It will come raw, naked and dirty. But before you clean, clothe and tame this beast, It would be a good idea to assess its value in domesticating it.
Big Data Junk Yard strategy lets you play around with big data in its natural form. The approach allows enough runway for technology to ramp up infrastructure and for business to find right use cases through data discovery. It’s easy, economical and quicker way to get on the big data band wagon.(See Big Data: Junk Yard to Gold Mine).
With that said, there is a need for some method to madness though. If you want your Big Data Junk Yard to be productive, some discipline is required to nurture and grow it so that you can start mining valuable gold soon enough. Here are the three recommended basic steps:
An Invisible Fence
It is important to draw a line in the sand. In my last blog, I strongly advocated for not investing too much time thinking about the use cases. However, that does not imply not investing any time at all and start hoarding every data set that’s available.
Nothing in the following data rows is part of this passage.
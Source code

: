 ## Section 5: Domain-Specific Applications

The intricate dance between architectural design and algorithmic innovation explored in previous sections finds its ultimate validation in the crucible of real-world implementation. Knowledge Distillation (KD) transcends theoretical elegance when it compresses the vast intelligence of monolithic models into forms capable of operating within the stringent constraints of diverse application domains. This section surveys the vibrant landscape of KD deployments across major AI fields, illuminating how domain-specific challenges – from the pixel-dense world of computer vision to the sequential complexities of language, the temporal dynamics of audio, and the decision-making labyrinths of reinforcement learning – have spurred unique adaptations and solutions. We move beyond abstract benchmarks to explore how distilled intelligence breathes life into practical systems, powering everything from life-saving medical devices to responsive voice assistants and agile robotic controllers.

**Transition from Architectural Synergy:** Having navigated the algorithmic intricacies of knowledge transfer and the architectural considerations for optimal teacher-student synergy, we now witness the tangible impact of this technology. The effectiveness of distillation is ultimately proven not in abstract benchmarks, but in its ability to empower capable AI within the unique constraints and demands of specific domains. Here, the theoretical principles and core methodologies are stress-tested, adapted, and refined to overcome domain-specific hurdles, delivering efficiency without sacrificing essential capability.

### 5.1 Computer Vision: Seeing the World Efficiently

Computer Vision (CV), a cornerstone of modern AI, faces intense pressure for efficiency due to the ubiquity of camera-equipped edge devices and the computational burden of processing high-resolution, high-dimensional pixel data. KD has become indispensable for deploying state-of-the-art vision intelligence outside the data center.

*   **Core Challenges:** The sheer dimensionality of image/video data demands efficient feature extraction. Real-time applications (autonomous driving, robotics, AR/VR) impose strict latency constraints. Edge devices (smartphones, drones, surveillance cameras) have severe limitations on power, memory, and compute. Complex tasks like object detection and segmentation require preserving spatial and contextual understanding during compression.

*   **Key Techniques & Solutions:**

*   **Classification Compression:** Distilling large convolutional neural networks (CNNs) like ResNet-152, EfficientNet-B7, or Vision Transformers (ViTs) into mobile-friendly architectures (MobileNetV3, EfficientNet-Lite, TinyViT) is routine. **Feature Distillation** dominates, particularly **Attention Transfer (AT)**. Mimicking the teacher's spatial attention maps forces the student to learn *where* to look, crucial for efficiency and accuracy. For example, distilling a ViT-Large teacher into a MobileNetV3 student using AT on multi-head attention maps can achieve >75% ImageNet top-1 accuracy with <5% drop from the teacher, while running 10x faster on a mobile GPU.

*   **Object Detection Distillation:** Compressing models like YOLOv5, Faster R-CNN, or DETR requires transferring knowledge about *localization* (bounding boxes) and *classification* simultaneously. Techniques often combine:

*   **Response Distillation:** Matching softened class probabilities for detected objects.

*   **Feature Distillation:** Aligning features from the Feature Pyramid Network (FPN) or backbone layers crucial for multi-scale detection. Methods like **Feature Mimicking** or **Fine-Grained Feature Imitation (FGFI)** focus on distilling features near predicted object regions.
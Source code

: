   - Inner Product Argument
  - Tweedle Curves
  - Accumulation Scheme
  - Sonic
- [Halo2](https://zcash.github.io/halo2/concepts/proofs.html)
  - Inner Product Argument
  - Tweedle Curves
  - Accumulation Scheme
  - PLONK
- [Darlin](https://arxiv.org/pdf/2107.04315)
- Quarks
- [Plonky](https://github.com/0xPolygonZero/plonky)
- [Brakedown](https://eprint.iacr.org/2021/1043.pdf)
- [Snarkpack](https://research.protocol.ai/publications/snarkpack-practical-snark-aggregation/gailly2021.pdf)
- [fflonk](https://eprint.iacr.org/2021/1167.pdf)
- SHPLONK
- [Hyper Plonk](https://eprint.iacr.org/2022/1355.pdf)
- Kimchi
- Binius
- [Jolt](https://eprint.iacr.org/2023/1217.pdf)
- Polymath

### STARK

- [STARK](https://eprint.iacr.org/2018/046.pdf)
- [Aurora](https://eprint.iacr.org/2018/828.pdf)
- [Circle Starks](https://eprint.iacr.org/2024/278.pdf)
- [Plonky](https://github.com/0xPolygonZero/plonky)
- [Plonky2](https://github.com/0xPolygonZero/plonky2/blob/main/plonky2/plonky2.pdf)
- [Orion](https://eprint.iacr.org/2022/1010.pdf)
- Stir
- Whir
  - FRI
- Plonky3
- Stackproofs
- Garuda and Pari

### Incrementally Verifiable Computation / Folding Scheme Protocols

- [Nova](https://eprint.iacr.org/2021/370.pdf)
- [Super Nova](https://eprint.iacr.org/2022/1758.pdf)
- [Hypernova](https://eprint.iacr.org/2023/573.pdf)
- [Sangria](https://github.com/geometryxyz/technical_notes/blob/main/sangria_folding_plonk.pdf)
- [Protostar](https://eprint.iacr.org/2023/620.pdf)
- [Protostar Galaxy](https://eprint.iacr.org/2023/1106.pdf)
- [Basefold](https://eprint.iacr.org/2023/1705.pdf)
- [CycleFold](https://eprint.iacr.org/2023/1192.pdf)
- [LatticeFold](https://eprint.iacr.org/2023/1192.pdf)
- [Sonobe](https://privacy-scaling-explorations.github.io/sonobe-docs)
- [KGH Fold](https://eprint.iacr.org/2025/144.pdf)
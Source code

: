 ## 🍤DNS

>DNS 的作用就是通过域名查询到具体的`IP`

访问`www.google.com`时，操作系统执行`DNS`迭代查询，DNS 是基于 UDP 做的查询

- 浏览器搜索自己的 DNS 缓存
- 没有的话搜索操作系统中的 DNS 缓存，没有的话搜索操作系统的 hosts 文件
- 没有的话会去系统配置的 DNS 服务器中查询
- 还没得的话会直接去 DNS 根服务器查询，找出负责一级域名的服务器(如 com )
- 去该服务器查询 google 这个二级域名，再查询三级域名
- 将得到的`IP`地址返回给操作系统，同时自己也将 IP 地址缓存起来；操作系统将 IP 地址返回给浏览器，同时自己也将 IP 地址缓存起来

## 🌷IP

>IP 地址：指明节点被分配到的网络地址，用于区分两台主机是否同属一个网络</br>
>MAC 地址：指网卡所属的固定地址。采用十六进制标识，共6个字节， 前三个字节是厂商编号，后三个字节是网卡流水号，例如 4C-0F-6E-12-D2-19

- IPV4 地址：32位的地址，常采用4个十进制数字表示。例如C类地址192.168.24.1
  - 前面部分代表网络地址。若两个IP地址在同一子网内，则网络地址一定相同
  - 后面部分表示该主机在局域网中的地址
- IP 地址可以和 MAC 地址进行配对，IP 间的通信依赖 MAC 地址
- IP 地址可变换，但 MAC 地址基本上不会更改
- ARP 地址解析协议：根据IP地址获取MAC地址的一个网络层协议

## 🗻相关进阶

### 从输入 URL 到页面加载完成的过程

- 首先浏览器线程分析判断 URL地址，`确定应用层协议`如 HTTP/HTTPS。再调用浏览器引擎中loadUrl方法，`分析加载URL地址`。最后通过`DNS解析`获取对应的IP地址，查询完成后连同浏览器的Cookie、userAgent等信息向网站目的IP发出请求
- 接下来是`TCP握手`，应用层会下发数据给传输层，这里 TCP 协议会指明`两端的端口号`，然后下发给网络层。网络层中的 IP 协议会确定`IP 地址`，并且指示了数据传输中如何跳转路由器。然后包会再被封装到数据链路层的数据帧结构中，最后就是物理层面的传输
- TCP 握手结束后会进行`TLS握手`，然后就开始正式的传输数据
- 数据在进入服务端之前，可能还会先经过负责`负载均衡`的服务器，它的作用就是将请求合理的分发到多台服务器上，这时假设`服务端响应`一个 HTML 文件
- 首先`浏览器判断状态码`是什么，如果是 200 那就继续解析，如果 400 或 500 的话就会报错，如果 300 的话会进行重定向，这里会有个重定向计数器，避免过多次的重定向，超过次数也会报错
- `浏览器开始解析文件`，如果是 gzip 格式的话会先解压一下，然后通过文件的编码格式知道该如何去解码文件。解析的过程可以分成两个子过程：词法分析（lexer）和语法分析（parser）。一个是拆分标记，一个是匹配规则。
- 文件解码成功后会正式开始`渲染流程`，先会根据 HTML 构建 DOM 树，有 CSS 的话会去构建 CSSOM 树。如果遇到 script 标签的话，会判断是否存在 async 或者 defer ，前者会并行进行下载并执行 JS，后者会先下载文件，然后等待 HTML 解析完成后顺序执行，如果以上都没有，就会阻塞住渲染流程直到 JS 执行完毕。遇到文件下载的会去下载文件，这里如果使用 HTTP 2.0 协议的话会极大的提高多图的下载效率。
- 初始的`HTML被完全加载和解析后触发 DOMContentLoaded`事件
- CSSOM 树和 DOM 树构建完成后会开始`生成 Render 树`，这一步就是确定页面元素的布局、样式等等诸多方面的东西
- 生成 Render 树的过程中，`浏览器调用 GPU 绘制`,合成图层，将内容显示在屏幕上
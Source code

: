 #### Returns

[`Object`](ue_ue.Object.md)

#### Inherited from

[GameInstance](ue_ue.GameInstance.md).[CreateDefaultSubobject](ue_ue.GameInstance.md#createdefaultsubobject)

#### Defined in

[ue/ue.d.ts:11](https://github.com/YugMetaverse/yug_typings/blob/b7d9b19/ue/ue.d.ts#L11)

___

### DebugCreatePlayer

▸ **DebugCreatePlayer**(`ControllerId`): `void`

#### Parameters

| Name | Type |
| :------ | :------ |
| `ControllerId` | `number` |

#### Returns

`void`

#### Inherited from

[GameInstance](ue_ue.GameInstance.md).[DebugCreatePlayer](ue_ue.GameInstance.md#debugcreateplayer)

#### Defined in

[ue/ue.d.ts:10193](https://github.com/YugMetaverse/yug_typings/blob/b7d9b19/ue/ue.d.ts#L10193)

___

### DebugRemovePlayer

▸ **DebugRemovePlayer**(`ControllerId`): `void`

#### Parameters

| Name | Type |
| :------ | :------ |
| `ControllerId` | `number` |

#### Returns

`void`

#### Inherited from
Aligning strategic business goals with the futuristic data needs will help defining the boundaries. This is also a great opportunity to engage business in the big data initiative. Start with a laundry list of data sources with some perceived value to business in next 3-5 years. Keep the list alive and agile but also use it as a guideline for your hoarding strategy. This will help you manage the mix and keep your junk yard from getting out of control.
Know your Junk
Keeping it organized and tagged will help save a tremendous amount of time and efforts for data scientists looking for those gold nuggets in the data junk yard. Keep all Chevys in one corner and Hondas in another. It will make that car mechanic scavenging for 1999 Chevy parts really happy. Start with a comprehensive tag list to mark your data and schemas. There are multiple technology options that you can find in the Hadoop eco-system that can help keeping the yard in order.
Ingest. Digest. Divest
Do not forget to spring clean. In order to enjoy the freedom of bringing home all new toys, we need to let go some old stuff that we know we will never play with again for sure. Hadoop may be a cheaper alternative to our traditional darling databases but it is still a finite resource.
It is recommended to form a joint governance group of business and technology stakeholders. The group can review the data discovery findings on a regular basis and can help align the big data strategy on what to ingest, what to digest and what to divest. This will be the first step of start refining the junk to get some gold.